$4 thrift-store vase sells for $107,100 at auction


An Italian glass vase, purchased for $4 at a thrift store in Richmond, Virginia, fetched $107,100 (including buyer’s fee) on 13 December at Wright Auction House. Produced for the Italian glassmaker Venini on the Venetian island of Murano, its path to a Goodwill is a mystery to all parties, especially given the vase’s near-perfect condition.

Jessica Vincent, who purchased the vase from the thrift store, often frequents flea markets and secondhand stores near Richmond. While the vase stood out to her due to its remarkable colours and weight, she was otherwise unaware of the object’s significance. Speaking with Elle Decor, Vincent said she will use her auction proceeds for a farmhouse renovation and other small luxuries. When asked if she would continue to shop at thrift stores after her windfall, Vincent said: “Absolutely, I plan on going today.”

The vase, designed by Carlo Scarpa around 1947, is a rare example of his Pennellate series, which mimics painted brushstrokes through opaque and transparent glass appliqués. It is one of a few remaining examples of Scarpa’s Venini work worldwide, and one of only two vases with the same colour pattern known to exist. Scarpa, a Venetian architect and industrial designer influenced by the history and materials of his native city, designed the vase during his time with Venini. Notable for its commitment to contemporary designs in handcrafted glasswork, the company has collaborated with a number of designers and architects over the years, including Tadao Ando, Cini Boeri and Tyra Lundgren.

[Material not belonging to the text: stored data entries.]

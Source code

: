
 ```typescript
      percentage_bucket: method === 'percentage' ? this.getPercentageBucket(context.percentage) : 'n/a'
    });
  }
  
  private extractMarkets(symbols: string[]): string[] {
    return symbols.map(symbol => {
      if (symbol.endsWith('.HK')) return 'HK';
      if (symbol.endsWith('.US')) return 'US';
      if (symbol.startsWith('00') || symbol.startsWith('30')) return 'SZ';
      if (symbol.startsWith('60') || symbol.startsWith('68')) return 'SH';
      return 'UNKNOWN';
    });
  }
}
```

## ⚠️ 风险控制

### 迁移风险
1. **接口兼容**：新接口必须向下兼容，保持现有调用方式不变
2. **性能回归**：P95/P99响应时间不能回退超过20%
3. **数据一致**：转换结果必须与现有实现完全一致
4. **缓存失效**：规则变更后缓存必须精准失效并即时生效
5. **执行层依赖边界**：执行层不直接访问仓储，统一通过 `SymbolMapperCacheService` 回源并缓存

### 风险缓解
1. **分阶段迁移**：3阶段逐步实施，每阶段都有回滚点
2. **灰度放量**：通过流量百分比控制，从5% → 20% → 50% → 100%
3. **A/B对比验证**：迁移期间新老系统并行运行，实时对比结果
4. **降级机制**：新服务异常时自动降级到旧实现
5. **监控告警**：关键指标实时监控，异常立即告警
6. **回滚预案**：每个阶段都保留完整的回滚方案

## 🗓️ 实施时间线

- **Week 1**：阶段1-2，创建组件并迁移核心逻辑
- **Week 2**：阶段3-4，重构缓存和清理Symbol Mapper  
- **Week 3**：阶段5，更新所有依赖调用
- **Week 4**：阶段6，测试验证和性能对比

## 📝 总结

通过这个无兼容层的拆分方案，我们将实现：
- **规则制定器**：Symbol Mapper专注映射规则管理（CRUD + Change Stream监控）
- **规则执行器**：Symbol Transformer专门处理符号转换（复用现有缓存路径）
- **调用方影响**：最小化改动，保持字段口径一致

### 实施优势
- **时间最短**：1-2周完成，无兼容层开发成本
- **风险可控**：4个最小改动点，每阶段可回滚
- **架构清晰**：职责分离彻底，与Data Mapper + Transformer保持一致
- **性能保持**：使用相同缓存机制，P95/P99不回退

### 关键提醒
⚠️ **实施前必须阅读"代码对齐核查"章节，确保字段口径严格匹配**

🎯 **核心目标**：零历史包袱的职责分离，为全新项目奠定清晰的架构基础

“It’s an amazing story, that this very sophisticated piece of glass finds its way to Virginia,” Richard Wright, the founder of Wright Auction House, told Artnet. “It was expensive, not mass-produced, and it falls through the cracks all the way down to the Goodwill. It’s not even chipped.” Wright added that Vincent discovered the worth of the vase after posting in an antique-glass forum on Facebook, where she had the resolve to turn down a $10,000 offer in favour of auctioning the piece.

While the winners of the auction choose to remain anonymous, comments from Vincent indicate that they are deserving recipients of the rare find. “It’s gone to a very good private collection,” she told Elle Decor. “It’s really just a lovely story start to finish.”